#### About this exercise
Only a number is wanted here: how many lines in the records below contain the string "left".

#### Data shown
╔══
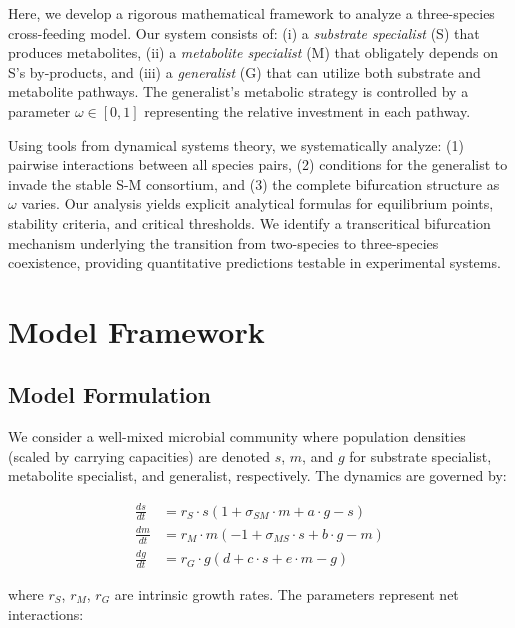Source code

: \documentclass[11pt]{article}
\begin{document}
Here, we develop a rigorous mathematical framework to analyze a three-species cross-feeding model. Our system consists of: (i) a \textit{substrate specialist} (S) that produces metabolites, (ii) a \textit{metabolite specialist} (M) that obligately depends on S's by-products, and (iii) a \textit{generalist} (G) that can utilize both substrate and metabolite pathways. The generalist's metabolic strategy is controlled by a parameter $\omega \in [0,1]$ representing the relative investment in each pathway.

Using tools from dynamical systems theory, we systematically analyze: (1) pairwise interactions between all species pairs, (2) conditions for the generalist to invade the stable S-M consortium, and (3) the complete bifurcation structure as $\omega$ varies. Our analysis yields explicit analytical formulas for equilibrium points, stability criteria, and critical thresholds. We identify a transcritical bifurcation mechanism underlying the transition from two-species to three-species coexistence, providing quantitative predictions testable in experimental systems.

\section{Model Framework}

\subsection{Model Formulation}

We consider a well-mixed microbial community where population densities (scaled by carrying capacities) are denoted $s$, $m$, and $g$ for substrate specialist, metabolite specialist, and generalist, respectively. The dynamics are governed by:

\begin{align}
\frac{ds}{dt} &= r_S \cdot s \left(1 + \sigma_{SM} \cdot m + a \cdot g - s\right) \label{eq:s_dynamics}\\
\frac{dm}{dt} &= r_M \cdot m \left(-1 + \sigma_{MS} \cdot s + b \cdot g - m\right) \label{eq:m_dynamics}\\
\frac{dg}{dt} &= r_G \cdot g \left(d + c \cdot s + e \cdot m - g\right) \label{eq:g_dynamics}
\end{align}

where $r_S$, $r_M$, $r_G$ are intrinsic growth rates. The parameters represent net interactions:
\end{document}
╚══
#### Output for this exercise
3